Friday, July 4, 2008
Independence Day Musings
July 4th 1981 was my “Coming Out Day”. As it turns out the actual date was rather arbitrary. I had been coming out to friends for several months, and it would be years until I came out to my parents.
But I was ready to come out to most of my world, and it seemed like an appropriate date. Just the NAME of the holiday seemed right…Independence Day.
Coming out was indeed liberating.
Even more important to me was the association of the day to Thomas Jefferson. No, he was not gay. I wish. This was the day of the publication of the Declaration of Independence, largely created by TJ. There were a lot of philosophers at the time writing about human rights and democracy. The rallying cry in France was “Life, Liberty, and Equality".
But TJ made a subtle but important change in the rallying cry, “Life, Liberty, and the Pursuit of Happiness”.
That small change changes everything.
You can argue all day about homosexuality being nature or nurture. Our founding document does not care. Whether you were born gay, became gay, or, yes, even “chose to be gay”, the only way you will be happy is to be able to express yourself. And Thomas Jefferson says that I have that INALIENABLE RIGHT.

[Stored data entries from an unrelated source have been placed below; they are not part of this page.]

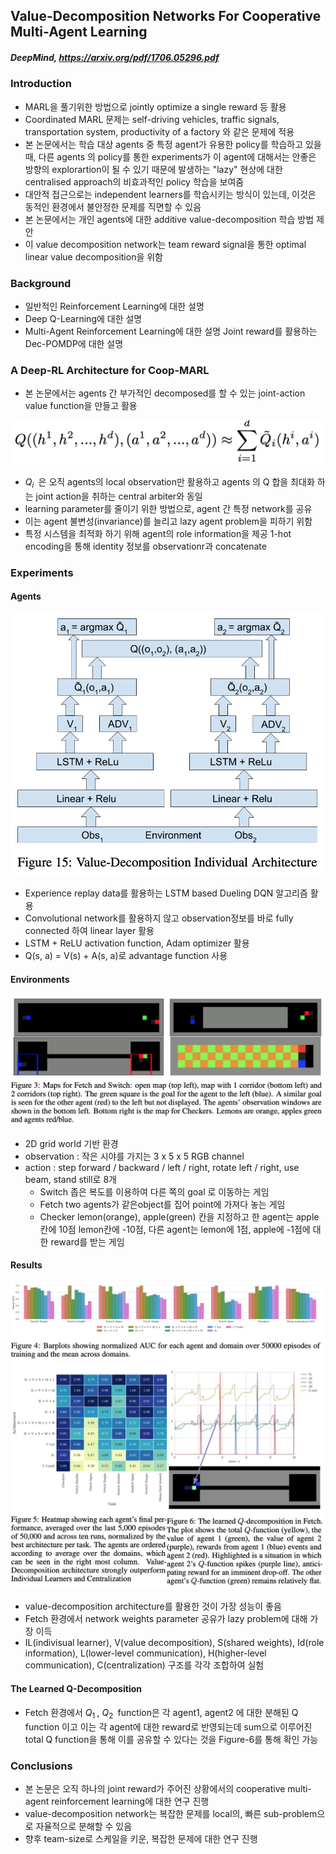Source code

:## Value-Decomposition Networks For Cooperative Multi-Agent Learning

##### DeepMind, https://arxiv.org/pdf/1706.05296.pdf

### Introduction

- MARL을 풀기위한 방법으로 jointly optimize a single reward 등 활용
- Coordinated MARL 문제는 self-driving vehicles, traffic signals, transportation system, productivity of a factory 와 같은 문제에 적용
- 본 논문에서는 학습 대상 agents 중 특정 agent가 유용한 policy를 학습하고 있을 때, 다른 agents 의 policy를 통한 experiments가 이 agent에 대해서는 안좋은 방향의 explorartion이 될 수 있기 때문에 발생하는 "lazy" 현상에 대한 centralised approach의 비효과적인 policy 학습을 보여줌
- 대안적 접근으로는 independent learners를 학습시키는 방식이 있는데, 이것은 동적인 환경에서 불안정한 문제를 직면할 수 있음
- 본 논문에서는 개인 agents에 대한 additive value-decomposition 학습 방법 제안
- 이 value decomposition network는 team reward signal을 통한 optimal linear value decomposition을 위함

### Background

- 일반적인 Reinforcement Learning에 대한 설명
- Deep Q-Learning에 대한 설명
- Multi-Agent Reinforcement Learning에 대한 설명
  Joint reward를 활용하는 Dec-POMDP에 대한 설명

### A Deep-RL Architecture for Coop-MARL

- 본 논문에서는 agents 간 부가적인 decomposed를 할 수 있는 joint-action value function을 만들고 활용

![VDN Q function image](paper_images/VDN_image1.png)

- $Q^~_i$ 은 오직 agents의 local observation만 활용하고 agents 의 Q 합을 최대화 하는 joint action을 취하는 central arbiter와 동일
-  learning parameter를 줄이기 위한 방법으로, agent 간 특정 network를 공유
- 이는 agent 불변성(invariance)를 늘리고 lazy agent problem을 피하기 위함
- 특정 시스템을 최적화 하기 위해 agent의 role information을 제공
  1-hot encoding을 통해 identity 정보를 observationr과 concatenate 

### Experiments

#### Agents

![Value-Decomposition Individual Architecture image](paper_images/VDN_image2.png)

- Experience replay data를 활용하는 LSTM based Dueling DQN 알고리즘 활용
- Convolutional network를 활용하지 않고 observation정보를 바로 fully connected 하여 linear layer 활용
- LSTM + ReLU activation function, Adam optimizer 활용
- Q(s, a) = V(s) + A(s, a)로 advantage function 사용

#### Environments

![2D grid Environments](paper_images/VDN_image3.png)

- 2D grid world 기반 환경
- observation : 작은 시야를 가지는 3 x 5 x 5 RGB channel 
- action : step forward / backward / left / right, rotate left / right, use beam, stand still로 8개
  - Switch
    좁은 복도를 이용하여 다른 쪽의 goal 로 이동하는 게임
  - Fetch
    two agents가 같은object를 집어 point에 가져다 놓는 게임
  - Checker
    lemon(orange), apple(green) 칸을 지정하고 한 agent는 apple칸에 10점 lemon칸에 -10점, 다른 agent는 lemon에 1점, apple에 -1점에 대한 reward를 받는 게임

#### Results

![Experiments Results](paper_images/VDN_image4.png)

- value-decomposition architecture를 활용한 것이 가장 성능이 좋음
- Fetch 환경에서 network weights parameter 공유가 lazy problem에 대해 가장 이득
- IL(indivisual learner), V(value decomposition), S(shared weights), Id(role information), L(lower-level communication), H(higher-level communication), C(centralization) 구조를 각각 조합하여 실험

#### The Learned Q-Decomposition

- Fetch 환경에서 $Q^~_1$, $Q^~_2$ function은 각 agent1, agent2 에 대한 분해된 Q function 이고 이는 각 agent에 대한 reward로 반영되는데 sum으로 이루어진 total Q function을 통해 이를 공유할 수 있다는 것을 Figure-6를 통해 확인 가능

### Conclusions

- 본 논문은 오직 하나의 joint reward가 주어진 상황에서의 cooperative multi-agent reinforcement learning에 대한 연구 진행
- value-decomposition network는 복잡한 문제를 local의, 빠른 sub-problem으로 자율적으로 분해할 수 있음
- 향후 team-size로 스케일을 키운, 복잡한 문제에 대한 연구 진행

Take that you conservative pundits.
I would like to claim Jefferson as part of my liberal beliefs. And when I was a young radical in the 60’s I claimed him as part of my heritage. And my conservative-leaning father claimed him as part of his political heritage. And folks MUCH more conservative than my dad point to his State’s Rights views to justify some very conservative views. In fact earlier today GWB invoked Jefferson to justify “the spread of democracy” to Iraq and Afghanistan.

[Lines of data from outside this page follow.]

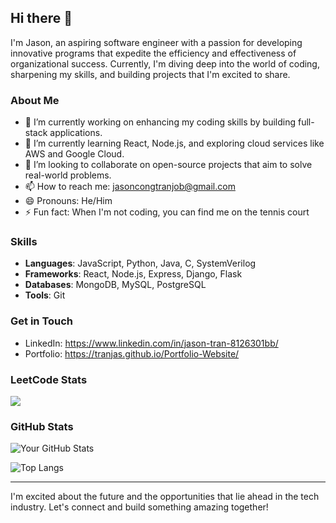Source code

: ## Hi there 👋

I'm Jason, an aspiring software engineer with a passion for developing innovative programs that expedite the efficiency and effectiveness of organizational success. Currently, I'm diving deep into the world of coding, sharpening my skills, and building projects that I'm excited to share.

### About Me

- 🔭 I’m currently working on enhancing my coding skills by building full-stack applications.
- 🌱 I’m currently learning React, Node.js, and exploring cloud services like AWS and Google Cloud.
- 👯 I’m looking to collaborate on open-source projects that aim to solve real-world problems.
- 📫 How to reach me: jasoncongtranjob@gmail.com
- 😄 Pronouns: He/Him
- ⚡ Fun fact: When I'm not coding, you can find me on the tennis court

### Skills

- **Languages**: JavaScript, Python, Java, C, SystemVerilog
- **Frameworks**: React, Node.js, Express, Django, Flask
- **Databases**: MongoDB, MySQL, PostgreSQL
- **Tools**: Git
<!-- Projects section 
### Projects
#### [Project Name](GitHub Project Link)
Description: A brief description of what this project is about, the technologies used, and what you learned from it.

#### [Another Project](GitHub Project Link)
Description: Another brief description of this project, the stack used, and its main features.
-->
### Get in Touch

- LinkedIn: https://www.linkedin.com/in/jason-tran-8126301bb/ 
- Portfolio: https://tranjas.github.io/Portfolio-Website/ 

### LeetCode Stats
![](https://leetcard.jacoblin.cool/jason9192?theme=light,unicorn)

### GitHub Stats

![Your GitHub Stats](https://github-readme-stats.vercel.app/api?username=tranjas&show_icons=true&theme=radical)

![Top Langs](https://github-readme-stats.vercel.app/api/top-langs/?username=tranjas&layout=compact&theme=radical)

---

I'm excited about the future and the opportunities that lie ahead in the tech industry. Let's connect and build something amazing together!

Part of Jefferson’s genius was that he often wrote about big universal ideas. If the ideas are big enough, a wide variety of folks can claim them. This incredibly diverse country has suffered and thrived from the ambiguity of our founders.
On the surface I am so-o-o-o sure I am right in all of my opinions. When I dig deeper I have come to believe that there is strength in ambiguity.
Kurt Vonnegut commented once on the strange eye-on-the-pyramid on our money, and mottos in Latin even though it is a dead language, and a National Anthem that is near gibberish, sprinkled with commas and question marks. He said, “It is as if a nation were saying to its people, ‘In Nonsense is Strength’”.
I long for the day that queer folk are legally afforded life, liberty, and the pursuit of happiness. In the meantime I fear the forces that have given us DOMA, Don’t Ask Don’t Tell, and a legion of state constitutional amendments that legalize homophobia and discrimination. In that climate I embrace the ambiguity of Jefferson, and the absurdism of Vonnegut.
Happy Fourth of July...now go pursue some Happiness!